Taliban fighters attacked the border post at Kupletin, some 260 kilometers (160 miles) southwest of Dushanbe, with automatic gunfire late Tuesday, but did not kill or wound anybody, the spokesman said.
Russian troops did not return fire, Agence France-Presse (AFP) reported.
The Taliban launched the attack from positions only 400 meters (yards) away, on the other side of the Pyandzh River which forms a natural frontier between Tajikistan and Afghanistan.
The two artillery shells fell onto Tajik territory a dozen kilometers (around seven miles) away from Kupletin, the Russian border guard said.
Some 11,000 Russian border guards patrol the 1,340-kilometer (830-mile) border between Tajikistan and Afghanistan under an agreement signed by Moscow and Dushanbe.
Meanwhile, Tajik Defense Minister Sherali Khairulloyev denied Wednesday possessing information that the United States dropped paratroopers outside Kandahar in northwestern Afghanistan.
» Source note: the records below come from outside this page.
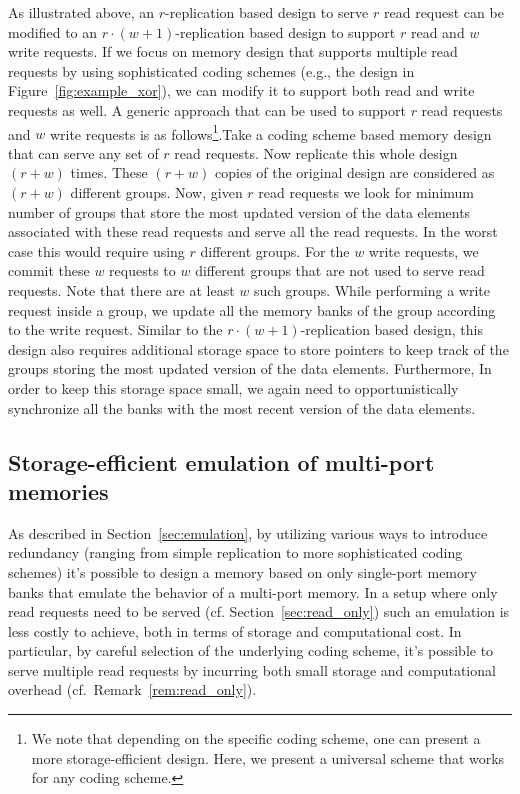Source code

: \begin{remark}
\label{rem:rw}
As illustrated above, an $r$-replication based design to serve $r$ read request can be modified to an $r\cdot(w+1)$-replication based design to support $r$ read and $w$ write requests. If we focus on memory design that supports multiple read requests by using sophisticated coding schemes (e.g., the design in Figure~\ref{fig:example_xor}), we can modify it to support both read and write requests as well. A generic approach that can be used to support $r$ read requests and $w$ write requests is as follows\footnote{We note that depending on the specific coding scheme, one can present a more storage-efficient design. Here, we present a universal scheme that works for any coding scheme.}.Take a coding scheme based memory design that can serve any set of $r$ read requests. Now replicate this whole design $(r + w)$ times. These $(r + w)$ copies of the original design are considered as $(r + w)$ different groups. Now, given $r$ read requests we look for minimum number of groups that store the most updated version of the data elements associated with these read requests and serve all the read requests. In the worst case this would require using $r$ different groups. For the $w$ write requests, we commit these $w$ requests to $w$ different groups that are not used to serve read requests. Note that there are at least $w$ such groups. While performing a write request inside a group, we update all the memory banks of the group according to the write request. Similar to the $r\cdot(w + 1)$-replication based design, this design also requires additional storage space to store pointers to keep track of the groups storing the most  updated version of the data elements. Furthermore, In order to keep this storage space small, we again need to opportunistically synchronize all the banks with the most recent version of the data elements.
\end{remark}

\subsection{Storage-efficient emulation of multi-port memories}
\label{sec:efficient_emulation}

As described in Section~\ref{sec:emulation}, by utilizing various ways to introduce redundancy (ranging from simple replication to more sophisticated coding schemes) it's possible to design a memory based on only single-port memory banks that emulate the behavior of a multi-port memory. In a setup where only read requests need to be served (cf. Section~\ref{sec:read_only}) such an emulation is less costly to achieve, both in terms of storage and computational cost. In particular, by careful selection of the underlying coding scheme, it's possible to serve multiple read requests by incurring both small storage and computational overhead (cf.~Remark~\ref{rem:read_only}). 

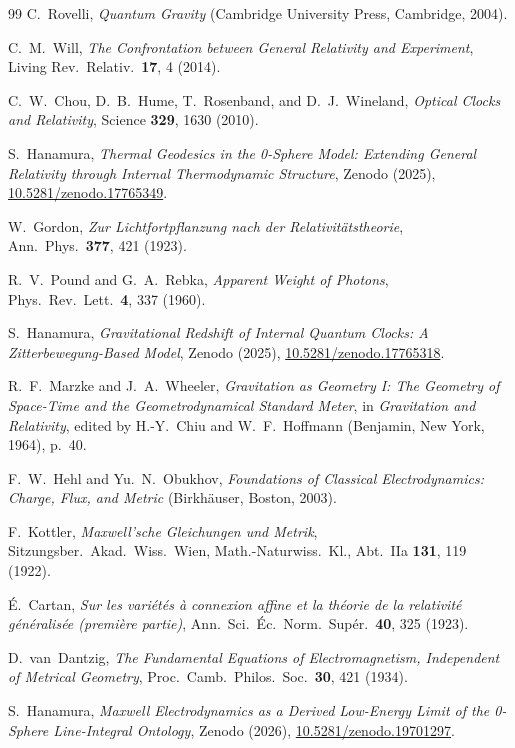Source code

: \documentclass[%
 reprint, amsmath,amssymb, aps, prb, ]{revtex4-2}
\numberwithin{equation}{section}
\begin{document}
\begin{thebibliography}{99}
C.~Rovelli,
\emph{Quantum Gravity}
(Cambridge University Press, Cambridge, 2004).

C.~M.~Will,
\emph{The Confrontation between General Relativity and Experiment},
Living Rev.~Relativ.\ \textbf{17}, 4 (2014).

C.~W.~Chou, D.~B.~Hume, T.~Rosenband, and D.~J.~Wineland,
\emph{Optical Clocks and Relativity},
Science \textbf{329}, 1630 (2010).

S.~Hanamura,
\emph{Thermal Geodesics in the 0-Sphere Model: Extending General Relativity through Internal Thermodynamic Structure},
Zenodo (2025), \href{https://doi.org/10.5281/zenodo.17765349}{10.5281/zenodo.17765349}.

W.~Gordon,
\emph{Zur Lichtfortpflanzung nach der Relativit\"atstheorie},
Ann.~Phys.\ \textbf{377}, 421 (1923).

R.~V.~Pound and G.~A.~Rebka,
\emph{Apparent Weight of Photons},
Phys.~Rev.~Lett.\ \textbf{4}, 337 (1960).

S.~Hanamura,
\emph{Gravitational Redshift of Internal Quantum Clocks: A Zitterbewegung-Based Model},
Zenodo (2025), \href{https://doi.org/10.5281/zenodo.17765318}{10.5281/zenodo.17765318}.

R.~F.~Marzke and J.~A.~Wheeler,
\emph{Gravitation as Geometry I: The Geometry of Space-Time and the Geometrodynamical Standard Meter},
in \emph{Gravitation and Relativity}, edited by H.-Y.~Chiu and W.~F.~Hoffmann (Benjamin, New York, 1964), p.~40.

F.~W.~Hehl and Yu.~N.~Obukhov,
\emph{Foundations of Classical Electrodynamics: Charge, Flux, and Metric}
(Birkh\"auser, Boston, 2003).

F.~Kottler,
\emph{Maxwell'sche Gleichungen und Metrik},
Sitzungsber.~Akad.~Wiss.~Wien, Math.-Naturwiss.~Kl., Abt.~IIa \textbf{131}, 119 (1922).

\'E.~Cartan,
\emph{Sur les vari\'et\'es \`a connexion affine et la th\'eorie de la relativit\'e g\'en\'eralis\'ee (premi\`ere partie)},
Ann.~Sci.~\'Ec.~Norm.~Sup\'er.\ \textbf{40}, 325 (1923).

D.~van~Dantzig,
\emph{The Fundamental Equations of Electromagnetism, Independent of Metrical Geometry},
Proc.~Camb.~Philos.~Soc.\ \textbf{30}, 421 (1934).

S.~Hanamura,
\emph{Maxwell Electrodynamics as a Derived Low-Energy Limit of the 0-Sphere Line-Integral Ontology},
Zenodo (2026), \href{https://doi.org/10.5281/zenodo.19701297}{10.5281/zenodo.19701297}.


\end{thebibliography}
\end{document}
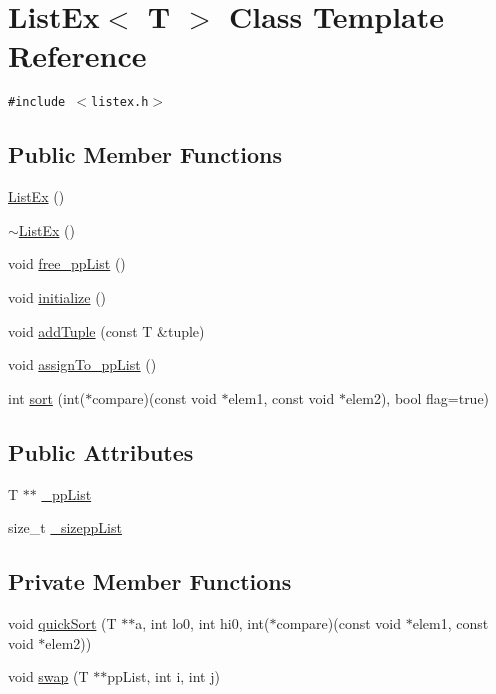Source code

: \hypertarget{classListEx}{
\section{ListEx$<$ T $>$ Class Template Reference}
\label{classListEx}
}
{\tt \#include $<$listex.h$>$}

\subsection*{Public Member Functions}
\begin{CompactItemize}
\item 
\hyperlink{classListEx_e4072096112038fb9c1c764765e33183}{ListEx} ()
\item 
\hyperlink{classListEx_2ad75ad4eb5e4c3fcc8ea98bcbd2fc5e}{$\sim$ListEx} ()
\item 
void \hyperlink{classListEx_33891b15cb9a612d4e49434889441160}{free\_\-ppList} ()
\item 
void \hyperlink{classListEx_261a36557da2280b02fcb79eea3525fd}{initialize} ()
\item 
void \hyperlink{classListEx_14006a0f7481d9849d1c77950e8a0b2a}{addTuple} (const T \&tuple)
\item 
void \hyperlink{classListEx_b93fee1e8bf433bc66b6522227babdc5}{assignTo\_\-ppList} ()
\item 
int \hyperlink{classListEx_7db48fe6316ab19995190763195bbf65}{sort} (int($\ast$compare)(const void $\ast$elem1, const void $\ast$elem2), bool flag=true)
\end{CompactItemize}
\subsection*{Public Attributes}
\begin{CompactItemize}
\item 
T $\ast$$\ast$ \hyperlink{classListEx_1d03da1d1e0dc2d5fb097c31fa14456e}{\_\-ppList}
\item 
size\_\-t \hyperlink{classListEx_933351b4aa581888325912316a905738}{\_\-sizeppList}
\end{CompactItemize}
\subsection*{Private Member Functions}
\begin{CompactItemize}
\item 
void \hyperlink{classListEx_7d33869802cb48bae239d18a11472e4a}{quickSort} (T $\ast$$\ast$a, int lo0, int hi0, int($\ast$compare)(const void $\ast$elem1, const void $\ast$elem2))
\item 
void \hyperlink{classListEx_df32b41c634a42c27aef6b832bedb853}{swap} (T $\ast$$\ast$ppList, int i, int j)
\end{CompactItemize}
"Dropping paratroopers in the midst of Taliban-controlled territory is possible theoretically and practically if a preliminary agreement is reached with those Taliban supporters who are prepared to hand over terrorist No. 1 Osama bin Laden to the international community," Khairulloyev told Russian Interfax news agency. "Otherwise, such a maneuver would be suicidal," he said.
"The chiefs of the U.S. or any other country's army would never take such a pointless risk," he said. Khairulloyev does not rule out that U.S. or Pakistani representatives have begun secret talks with a Taliban group tolerant to U.S. demands. However, "Tajikistan has neither direct, nor indirect, evidence of such talks," he pointed out, Interfax news agency added.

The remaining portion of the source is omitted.